Feraligatr has to Evolve either directly from Totodile via Rare Candy or from Totodile to Croconaw and then Feraligatr if we are doing it the slow (but not as vulnerable to Item lock) method.  Whether it is Standard or Expanded, there is currently a single option for either of them: Totodile (XY: Phantom Forces 15/119) and Croconaw (XY: Phantom Forces 16/119).  Totodile is a 60 HP Basic, Water-Type Pokémon with Grass Weakness, no Resistance and a Retreat Cost of [C].  It has one attack - Fury Strikes - which requires [W] to use and gives you three coin flips, worth 10 damage per “heads”.  Croconaw is of course a Stage 1 Water-Type Pokémon and has the same Grass Weakness and lack of Resistance.  It requires [CC] to Retreat and sports two attacks.  For [WC] it can use Wave Splash for 30 damage while for [WCC] it can use Crunch for 40 damage and a coin flip to discard an Energy attached to the opponent’s Active Pokémon.  Both strike me as deserving more HP.  I wish they offered more support for Feraligatr, but its this or nothing (well, Rare Candy in the case of Croconaw). 
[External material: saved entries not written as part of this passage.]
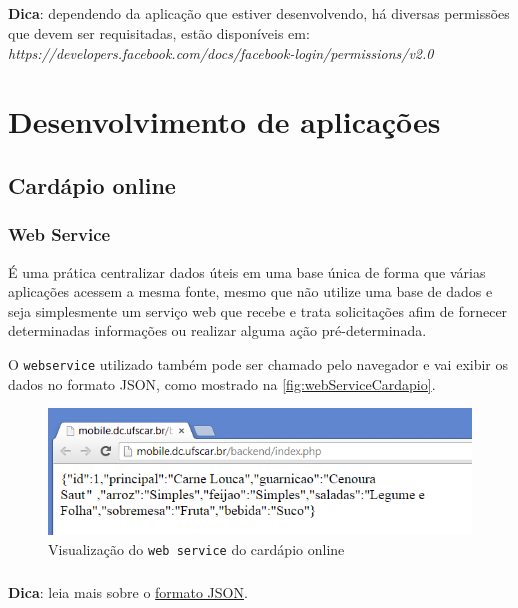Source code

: \documentclass[a4paper,12pt,brazil,oneside]{book}
\begin{document}
\begin{framed}
	\paragraph{}\textbf{Dica}: dependendo da aplicação que estiver desenvolvendo, há diversas permissões que devem ser requisitadas, estão disponíveis em: 
	\textit{https://developers.facebook.com/docs/facebook-login/permissions/v2.0}
	\end{framed}
	
	
\chapter{Desenvolvimento de aplicações}


\section{Cardápio online}

\subsection{Web Service}

É uma prática centralizar dados úteis em uma base única de forma que várias aplicações acessem a mesma fonte, mesmo que não utilize uma base de dados e seja simplesmente um serviço web que recebe e trata solicitações afim de fornecer determinadas informações ou realizar alguma ação pré-determinada.

O \texttt{webservice} utilizado também pode ser chamado pelo navegador e vai exibir os dados no formato JSON, como mostrado na \autoref{fig:webServiceCardapio}.

\begin{figure}[H]
  \centering
  \includegraphics[width=.75\textwidth]{figuras/devapp/cardapio/APP_Cardapio3.png}
  \caption{Visualização do \texttt{web service} do cardápio online}
  \label{fig:webServiceCardapio}
\end{figure}

\begin{framed}
\paragraph{}\textbf{Dica}: leia mais sobre o \href{http://alexandregama.org/2011/12/19/json-simples-e-pratico-parte-i/}{formato JSON}.
\end{framed}
\end{document}
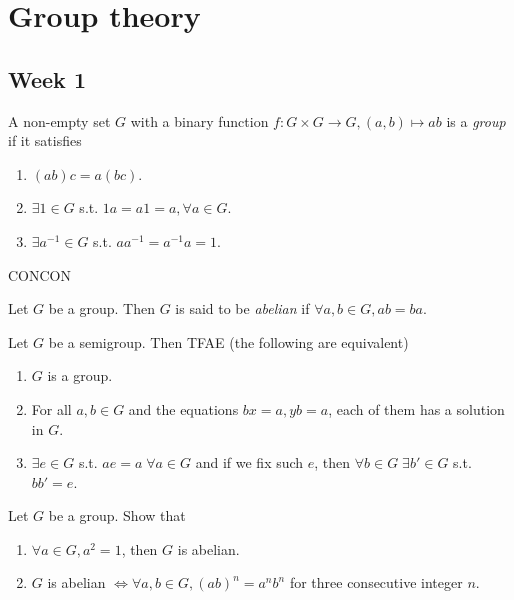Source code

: \section{Group theory}

\subsection{Week 1}

\begin{definition}
  A non-empty set $G$ with a binary function $f: G \times G \to G,
  (a, b) \mapsto ab$
  is a {\it group} if it satisfies
  \begin{enumerate}
    \item $(ab)c = a(bc)$.
    \item $\exists 1 \in G$ s.t. $1a = a1 = a, \forall a \in G$.
    \item $\exists a^{-1} \in G$ s.t. $aa^{-1} = a^{-1}a = 1$.
  \end{enumerate}
\end{definition}

CONCON

\begin{definition}
  Let $G$ be a group. Then $G$ is said to be {\it abelian} if
  $\forall a, b \in G, ab = ba$.
\end{definition}

\begin{exercise}
  Let $G$ be a semigroup. Then TFAE (the following are equivalent)
  \begin{enumerate}
    \item $G$ is a group.
    \item For all $a, b \in G$ and the equations $bx=a, yb=a$, each of them
      has a solution in $G$.
    \item $\exists e \in G$ s.t. $ae=a \; \forall a \in G$ and if we fix
      such $e$, then $\forall b \in G \; \exists b' \in G$ s.t. $bb' = e$.
  \end{enumerate}
\end{exercise}

\begin{exercise}
  Let $G$ be a group. Show that
  \begin{enumerate}
    \item $\forall a \in G, a^2 = 1$, then $G$ is abelian.
    \item $G$ is abelian $\iff \forall a, b \in G, (ab)^n = a^n b^n$ for three
      consecutive integer $n$.
  \end{enumerate}
\end{exercise}

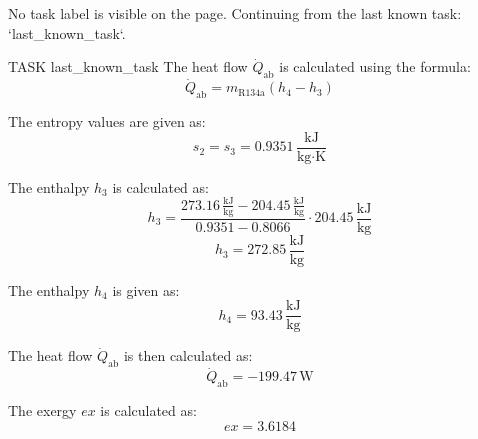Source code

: No task label is visible on the page. Continuing from the last known task: `{last_known_task}`.

TASK {last_known_task}
The heat flow \( \dot{Q}_{\text{ab}} \) is calculated using the formula:
\[
\dot{Q}_{\text{ab}} = m_{\text{R134a}} (h_4 - h_3)
\]

The entropy values are given as:
\[
s_2 = s_3 = 0.9351 \, \frac{\text{kJ}}{\text{kg·K}}
\]

The enthalpy \( h_3 \) is calculated as:
\[
h_3 = \frac{273.16 \, \frac{\text{kJ}}{\text{kg}} - 204.45 \, \frac{\text{kJ}}{\text{kg}}}{0.9351 - 0.8066} \cdot 204.45 \, \frac{\text{kJ}}{\text{kg}}
\]
\[
h_3 = 272.85 \, \frac{\text{kJ}}{\text{kg}}
\]

The enthalpy \( h_4 \) is given as:
\[
h_4 = 93.43 \, \frac{\text{kJ}}{\text{kg}}
\]

The heat flow \( \dot{Q}_{\text{ab}} \) is then calculated as:
\[
\dot{Q}_{\text{ab}} = -199.47 \, \text{W}
\]

The exergy \( ex \) is calculated as:
\[
ex = 3.6184
\]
I believe this Feraligatr could be… well not overly competitive because the format seems too stacked against it, but at least functional with the right support.  I haven’t been able to do any testing, but I could see trying this in a deck with either Forretress (XY: Flashfire 60/106), Glaceon (XY: Furious Fists 19/111) or Kyurem (BW: Noble Victories 34/101; BW: Legendary Treasures 43/113; BW Promos BW44).  Kyurem (BW: Plasma Freeze 31/116) a.k.a. Kyurem [Plasma] may also be a candidate.  These are all options that seem reasonable (if only just) for spreading damage, helping to set-up for Second Strike.  I would also probably include Milotic (XY: Flashfire 23/106) for Energy acceleration; you’ll have to give up a Prize, but you can completely power-up Feraligatr or plain Kyurem in a single turn (the former also needing your manual Energy attachment for the turn).  The hard part (besides coping with Item denial or Abilities being shut down) is getting something powered up and spreading while also building up Feraligatr in a reasonable time frame.  Again I haven’t tested or even seen any of these ideas tried, but on paper they look at least slightly plausible.  Expanded adds back Heavy Ball, Level Ball and Tropical Beach which should at least be a small help.  In Limited play, Feraligatr is a great pull so long as you get the rest of the line and can make room for it (and Water Energy) in your deck.  If you only pull a 1-1-1 line and nothing else that can make much (or any) use of Water Energy, or a big, Basic Pokémon worth building a +39 deck around, you actually should skip it.  Otherwise, even with low odds of getting it out, it would be amazing once it got going.



Standard: 1.75/5 

Expanded: 2/5  

Limited: 3.5/5 

Summary: I like this card, but unfortunately I just don’t think it will be able to cut it when Stage 2 Pokémon that are already known, easier to run and seemingly more potent aren’t making the cut.  If you love Feraligatr go ahead and get it and try to run it.  If you love experimenting, same deal.  If you just want to stick to competitive decks and cards, don’t worry about it unless you find a good deal on it.  It is - after all - hard to think of what we might get next and it really is the metagame and card pool that make a would be powerhouse into fun deck fodder.